- _SOURCE DATA_:
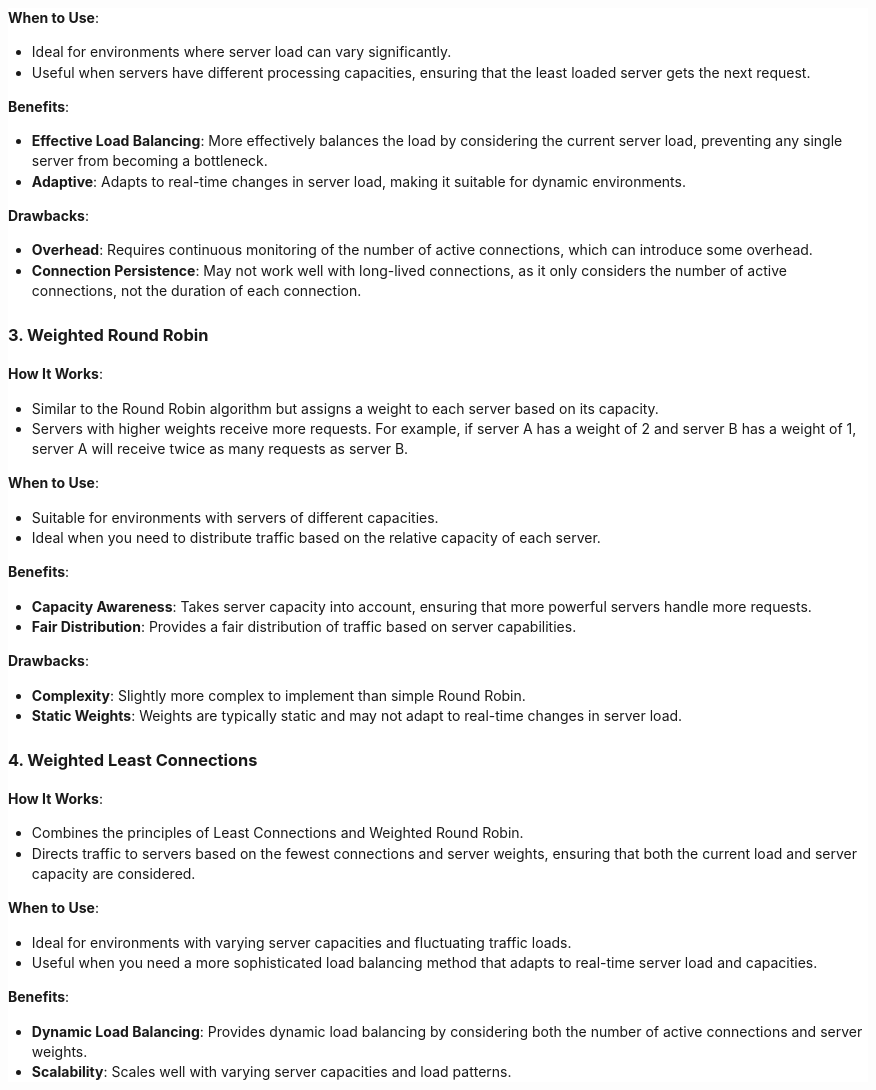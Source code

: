 **When to Use**:
- Ideal for environments where server load can vary significantly.
- Useful when servers have different processing capacities, ensuring that the least loaded server gets the next request.

**Benefits**:
- **Effective Load Balancing**: More effectively balances the load by considering the current server load, preventing any single server from becoming a bottleneck.
- **Adaptive**: Adapts to real-time changes in server load, making it suitable for dynamic environments.

**Drawbacks**:
- **Overhead**: Requires continuous monitoring of the number of active connections, which can introduce some overhead.
- **Connection Persistence**: May not work well with long-lived connections, as it only considers the number of active connections, not the duration of each connection.

### 3. Weighted Round Robin

**How It Works**:
- Similar to the Round Robin algorithm but assigns a weight to each server based on its capacity.
- Servers with higher weights receive more requests. For example, if server A has a weight of 2 and server B has a weight of 1, server A will receive twice as many requests as server B.

**When to Use**:
- Suitable for environments with servers of different capacities.
- Ideal when you need to distribute traffic based on the relative capacity of each server.

**Benefits**:
- **Capacity Awareness**: Takes server capacity into account, ensuring that more powerful servers handle more requests.
- **Fair Distribution**: Provides a fair distribution of traffic based on server capabilities.

**Drawbacks**:
- **Complexity**: Slightly more complex to implement than simple Round Robin.
- **Static Weights**: Weights are typically static and may not adapt to real-time changes in server load.

### 4. Weighted Least Connections

**How It Works**:
- Combines the principles of Least Connections and Weighted Round Robin.
- Directs traffic to servers based on the fewest connections and server weights, ensuring that both the current load and server capacity are considered.

**When to Use**:
- Ideal for environments with varying server capacities and fluctuating traffic loads.
- Useful when you need a more sophisticated load balancing method that adapts to real-time server load and capacities.

**Benefits**:
- **Dynamic Load Balancing**: Provides dynamic load balancing by considering both the number of active connections and server weights.
- **Scalability**: Scales well with varying server capacities and load patterns.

- _ASSIGNMENT_: Return, word for word, the lines from the one containing "- **Dynamic Load" through the end of the data above, both ends included, and nothing else.

- _TASK OUTPUT_:
- **Dynamic Load Balancing**: Provides dynamic load balancing by considering both the number of active connections and server weights.
- **Scalability**: Scales well with varying server capacities and load patterns.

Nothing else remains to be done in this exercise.